--- Available records Enclosed Below ---

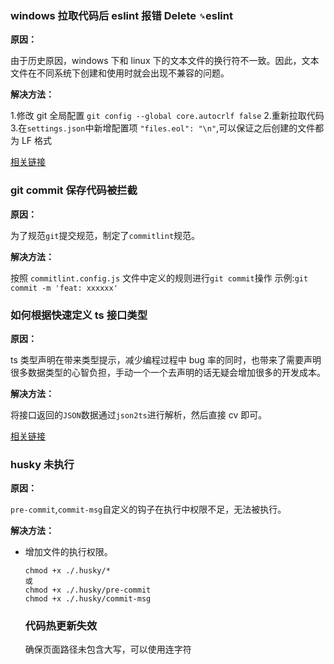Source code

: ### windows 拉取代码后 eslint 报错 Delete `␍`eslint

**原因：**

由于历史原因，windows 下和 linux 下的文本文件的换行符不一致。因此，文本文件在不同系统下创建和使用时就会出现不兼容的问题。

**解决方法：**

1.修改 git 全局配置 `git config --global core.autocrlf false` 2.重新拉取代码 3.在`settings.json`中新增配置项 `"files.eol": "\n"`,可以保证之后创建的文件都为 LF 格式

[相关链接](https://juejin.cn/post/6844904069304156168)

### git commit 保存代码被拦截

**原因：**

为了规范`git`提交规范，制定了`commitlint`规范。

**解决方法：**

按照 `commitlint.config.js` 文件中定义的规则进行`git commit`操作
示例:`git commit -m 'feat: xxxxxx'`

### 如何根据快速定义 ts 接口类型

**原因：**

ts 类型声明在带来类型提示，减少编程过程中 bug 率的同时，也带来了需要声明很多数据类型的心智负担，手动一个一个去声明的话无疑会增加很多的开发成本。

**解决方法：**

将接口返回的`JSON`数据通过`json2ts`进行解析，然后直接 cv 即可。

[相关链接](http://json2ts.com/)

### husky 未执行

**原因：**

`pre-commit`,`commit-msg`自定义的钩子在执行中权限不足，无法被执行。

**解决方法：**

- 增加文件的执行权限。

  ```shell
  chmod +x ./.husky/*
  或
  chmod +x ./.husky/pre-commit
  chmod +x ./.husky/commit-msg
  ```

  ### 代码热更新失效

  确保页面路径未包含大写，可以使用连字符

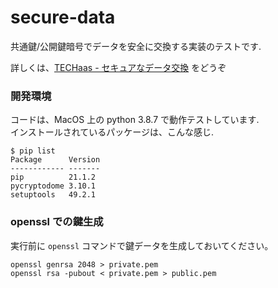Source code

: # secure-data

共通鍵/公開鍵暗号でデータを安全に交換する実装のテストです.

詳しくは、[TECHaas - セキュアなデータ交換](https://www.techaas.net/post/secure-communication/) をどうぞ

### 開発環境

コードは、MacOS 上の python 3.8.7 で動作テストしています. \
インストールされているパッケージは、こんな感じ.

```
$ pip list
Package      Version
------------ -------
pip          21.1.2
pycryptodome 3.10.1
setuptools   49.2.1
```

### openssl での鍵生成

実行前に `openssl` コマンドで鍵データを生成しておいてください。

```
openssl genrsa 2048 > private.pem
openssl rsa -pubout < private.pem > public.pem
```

--- End of Enclosed Available records ---
--- Available records Enclosed Below ---

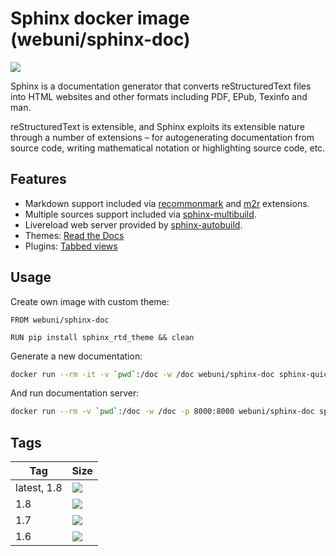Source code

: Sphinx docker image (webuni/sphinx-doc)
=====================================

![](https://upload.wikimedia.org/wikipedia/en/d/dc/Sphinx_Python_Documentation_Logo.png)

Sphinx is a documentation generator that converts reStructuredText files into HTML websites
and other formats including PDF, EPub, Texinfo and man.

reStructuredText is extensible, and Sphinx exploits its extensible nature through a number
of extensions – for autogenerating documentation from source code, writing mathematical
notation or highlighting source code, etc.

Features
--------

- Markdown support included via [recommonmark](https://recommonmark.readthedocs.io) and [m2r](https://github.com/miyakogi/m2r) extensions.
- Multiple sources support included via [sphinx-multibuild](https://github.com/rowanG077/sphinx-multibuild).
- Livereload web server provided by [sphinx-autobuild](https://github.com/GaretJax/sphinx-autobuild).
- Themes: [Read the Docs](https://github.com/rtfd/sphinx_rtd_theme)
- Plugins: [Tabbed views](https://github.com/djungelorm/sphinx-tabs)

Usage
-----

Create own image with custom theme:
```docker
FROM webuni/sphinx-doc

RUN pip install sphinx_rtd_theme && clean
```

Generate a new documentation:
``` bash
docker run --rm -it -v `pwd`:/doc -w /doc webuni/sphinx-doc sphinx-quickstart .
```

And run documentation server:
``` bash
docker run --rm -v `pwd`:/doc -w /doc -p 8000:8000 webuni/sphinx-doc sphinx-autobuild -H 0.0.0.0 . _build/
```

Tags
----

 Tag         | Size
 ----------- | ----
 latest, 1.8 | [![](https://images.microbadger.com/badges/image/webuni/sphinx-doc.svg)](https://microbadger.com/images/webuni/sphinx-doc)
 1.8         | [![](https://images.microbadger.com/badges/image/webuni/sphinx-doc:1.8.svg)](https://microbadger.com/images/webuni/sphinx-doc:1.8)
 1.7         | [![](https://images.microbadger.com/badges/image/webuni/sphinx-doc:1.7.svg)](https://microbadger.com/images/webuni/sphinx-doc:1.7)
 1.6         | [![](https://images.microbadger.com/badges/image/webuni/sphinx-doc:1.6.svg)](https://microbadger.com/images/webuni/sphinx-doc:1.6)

--- End of Enclosed Available records ---

**What is expected:** Within the material above, copy exactly the lines from the line that holds "Sphinx is a" up to and including the line that holds "- Markdown support".

**Result of this exercise:**
Sphinx is a documentation generator that converts reStructuredText files into HTML websites
and other formats including PDF, EPub, Texinfo and man.

reStructuredText is extensible, and Sphinx exploits its extensible nature through a number
of extensions – for autogenerating documentation from source code, writing mathematical
notation or highlighting source code, etc.

Features
--------

- Markdown support included via [recommonmark](https://recommonmark.readthedocs.io) and [m2r](https://github.com/miyakogi/m2r) extensions.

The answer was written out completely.